[[ EXERCISE DATA, beginning ]]

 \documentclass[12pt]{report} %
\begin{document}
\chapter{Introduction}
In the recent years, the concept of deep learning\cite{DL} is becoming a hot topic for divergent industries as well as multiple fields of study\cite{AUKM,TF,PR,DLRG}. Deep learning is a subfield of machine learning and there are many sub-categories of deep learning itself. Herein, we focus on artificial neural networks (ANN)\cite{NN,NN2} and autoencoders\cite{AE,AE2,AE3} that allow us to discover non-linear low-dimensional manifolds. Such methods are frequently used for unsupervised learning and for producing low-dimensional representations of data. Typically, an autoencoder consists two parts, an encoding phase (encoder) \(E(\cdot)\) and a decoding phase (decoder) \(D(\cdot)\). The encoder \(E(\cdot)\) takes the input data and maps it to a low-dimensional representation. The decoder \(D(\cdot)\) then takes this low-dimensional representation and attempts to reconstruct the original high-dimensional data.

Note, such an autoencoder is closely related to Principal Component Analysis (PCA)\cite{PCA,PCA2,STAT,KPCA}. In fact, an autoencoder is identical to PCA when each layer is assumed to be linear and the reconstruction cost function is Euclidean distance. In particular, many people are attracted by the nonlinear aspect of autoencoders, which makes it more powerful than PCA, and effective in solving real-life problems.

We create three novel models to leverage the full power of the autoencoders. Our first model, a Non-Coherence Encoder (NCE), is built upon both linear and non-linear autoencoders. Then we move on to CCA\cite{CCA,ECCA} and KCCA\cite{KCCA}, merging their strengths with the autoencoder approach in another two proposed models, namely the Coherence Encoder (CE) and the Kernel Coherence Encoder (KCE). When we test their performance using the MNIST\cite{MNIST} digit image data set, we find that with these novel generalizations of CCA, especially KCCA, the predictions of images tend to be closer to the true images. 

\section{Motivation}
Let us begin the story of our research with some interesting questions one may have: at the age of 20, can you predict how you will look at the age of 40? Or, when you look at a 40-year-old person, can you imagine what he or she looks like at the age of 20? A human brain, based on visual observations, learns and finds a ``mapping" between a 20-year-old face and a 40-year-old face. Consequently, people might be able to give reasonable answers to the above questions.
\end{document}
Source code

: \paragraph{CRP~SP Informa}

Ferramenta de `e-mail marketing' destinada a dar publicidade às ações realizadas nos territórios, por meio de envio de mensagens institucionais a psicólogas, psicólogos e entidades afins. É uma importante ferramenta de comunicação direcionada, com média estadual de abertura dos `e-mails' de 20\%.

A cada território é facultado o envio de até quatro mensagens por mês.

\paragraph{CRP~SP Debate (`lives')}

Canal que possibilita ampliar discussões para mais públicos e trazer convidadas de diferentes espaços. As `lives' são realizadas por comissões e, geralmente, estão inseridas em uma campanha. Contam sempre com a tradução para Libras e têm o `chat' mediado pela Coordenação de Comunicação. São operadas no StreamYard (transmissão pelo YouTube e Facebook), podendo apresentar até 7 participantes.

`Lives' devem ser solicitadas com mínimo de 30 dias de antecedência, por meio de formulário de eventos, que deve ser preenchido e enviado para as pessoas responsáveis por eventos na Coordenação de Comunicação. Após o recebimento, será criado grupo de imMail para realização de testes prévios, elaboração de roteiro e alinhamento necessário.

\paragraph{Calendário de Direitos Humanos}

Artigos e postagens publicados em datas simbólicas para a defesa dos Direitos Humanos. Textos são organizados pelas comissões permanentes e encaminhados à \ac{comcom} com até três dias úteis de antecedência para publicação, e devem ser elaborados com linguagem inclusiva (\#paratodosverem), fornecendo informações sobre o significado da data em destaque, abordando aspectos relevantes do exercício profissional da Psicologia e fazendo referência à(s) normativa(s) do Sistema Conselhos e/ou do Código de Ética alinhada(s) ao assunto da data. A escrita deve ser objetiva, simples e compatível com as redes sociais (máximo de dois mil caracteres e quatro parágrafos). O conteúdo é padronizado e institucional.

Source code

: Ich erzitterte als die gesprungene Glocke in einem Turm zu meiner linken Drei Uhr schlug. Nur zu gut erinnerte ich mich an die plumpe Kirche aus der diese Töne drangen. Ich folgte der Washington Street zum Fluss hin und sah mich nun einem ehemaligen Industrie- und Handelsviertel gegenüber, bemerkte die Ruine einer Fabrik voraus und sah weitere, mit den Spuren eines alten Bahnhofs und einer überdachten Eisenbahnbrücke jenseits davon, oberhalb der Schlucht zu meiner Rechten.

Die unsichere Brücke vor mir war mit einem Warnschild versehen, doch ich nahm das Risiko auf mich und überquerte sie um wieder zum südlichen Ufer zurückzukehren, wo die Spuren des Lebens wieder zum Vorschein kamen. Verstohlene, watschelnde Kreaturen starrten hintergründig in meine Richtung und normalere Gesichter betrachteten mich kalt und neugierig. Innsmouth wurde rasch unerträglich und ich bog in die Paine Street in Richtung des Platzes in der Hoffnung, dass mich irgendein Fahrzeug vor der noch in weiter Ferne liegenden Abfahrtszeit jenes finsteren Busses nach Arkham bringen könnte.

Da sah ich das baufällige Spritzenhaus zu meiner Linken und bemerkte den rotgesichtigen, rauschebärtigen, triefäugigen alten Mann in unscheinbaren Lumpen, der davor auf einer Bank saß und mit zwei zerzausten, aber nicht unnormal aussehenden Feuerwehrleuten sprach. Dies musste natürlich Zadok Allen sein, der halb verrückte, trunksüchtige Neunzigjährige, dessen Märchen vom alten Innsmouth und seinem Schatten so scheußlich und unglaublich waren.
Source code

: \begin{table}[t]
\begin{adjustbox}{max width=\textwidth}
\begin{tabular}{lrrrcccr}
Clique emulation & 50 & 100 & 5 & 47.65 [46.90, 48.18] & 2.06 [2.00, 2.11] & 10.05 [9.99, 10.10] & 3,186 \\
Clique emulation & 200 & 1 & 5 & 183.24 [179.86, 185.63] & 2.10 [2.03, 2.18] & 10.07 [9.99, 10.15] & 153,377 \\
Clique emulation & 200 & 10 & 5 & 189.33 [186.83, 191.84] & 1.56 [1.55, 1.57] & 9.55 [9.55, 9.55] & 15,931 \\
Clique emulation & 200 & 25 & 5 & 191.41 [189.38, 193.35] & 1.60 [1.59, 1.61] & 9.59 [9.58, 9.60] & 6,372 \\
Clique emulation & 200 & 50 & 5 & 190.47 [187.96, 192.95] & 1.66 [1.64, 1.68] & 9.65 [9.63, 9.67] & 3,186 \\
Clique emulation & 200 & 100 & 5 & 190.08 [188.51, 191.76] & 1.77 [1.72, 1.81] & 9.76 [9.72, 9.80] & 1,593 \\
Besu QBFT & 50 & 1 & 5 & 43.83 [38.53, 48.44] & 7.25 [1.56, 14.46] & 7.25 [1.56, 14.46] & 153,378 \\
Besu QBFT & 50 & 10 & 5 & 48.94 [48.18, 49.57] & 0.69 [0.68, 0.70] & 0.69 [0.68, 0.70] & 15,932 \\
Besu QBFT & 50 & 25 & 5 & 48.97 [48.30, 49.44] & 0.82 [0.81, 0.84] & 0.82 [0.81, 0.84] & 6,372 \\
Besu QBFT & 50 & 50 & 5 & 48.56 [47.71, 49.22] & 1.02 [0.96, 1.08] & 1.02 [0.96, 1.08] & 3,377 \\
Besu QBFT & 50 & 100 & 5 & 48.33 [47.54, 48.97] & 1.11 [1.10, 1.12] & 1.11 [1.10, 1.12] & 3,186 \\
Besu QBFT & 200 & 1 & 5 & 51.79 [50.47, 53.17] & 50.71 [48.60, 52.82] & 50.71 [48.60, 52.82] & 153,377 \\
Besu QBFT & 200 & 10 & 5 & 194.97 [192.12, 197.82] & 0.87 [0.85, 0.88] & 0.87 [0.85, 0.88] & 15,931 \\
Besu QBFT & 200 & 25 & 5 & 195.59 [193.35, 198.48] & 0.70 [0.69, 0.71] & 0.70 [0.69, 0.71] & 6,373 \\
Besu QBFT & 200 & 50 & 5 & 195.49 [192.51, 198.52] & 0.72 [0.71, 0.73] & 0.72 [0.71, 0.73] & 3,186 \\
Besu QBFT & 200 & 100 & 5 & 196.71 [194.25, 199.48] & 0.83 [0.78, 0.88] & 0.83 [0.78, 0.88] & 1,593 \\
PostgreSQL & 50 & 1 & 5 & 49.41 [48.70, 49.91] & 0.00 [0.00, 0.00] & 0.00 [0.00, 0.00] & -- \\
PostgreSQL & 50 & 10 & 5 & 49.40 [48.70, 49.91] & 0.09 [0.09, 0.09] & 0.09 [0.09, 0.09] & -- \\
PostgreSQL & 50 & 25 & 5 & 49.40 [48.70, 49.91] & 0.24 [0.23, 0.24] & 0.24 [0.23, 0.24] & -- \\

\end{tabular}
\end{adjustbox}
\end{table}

[[ EXERCISE DATA, end ]]

EXERCISE GOAL: From the records above, copy every line that includes the word "mensagens".

EXERCISE OUTPUT:
Ferramenta de `e-mail marketing' destinada a dar publicidade às ações realizadas nos territórios, por meio de envio de mensagens institucionais a psicólogas, psicólogos e entidades afins. É uma importante ferramenta de comunicação direcionada, com média estadual de abertura dos `e-mails' de 20\%.
A cada território é facultado o envio de até quatro mensagens por mês.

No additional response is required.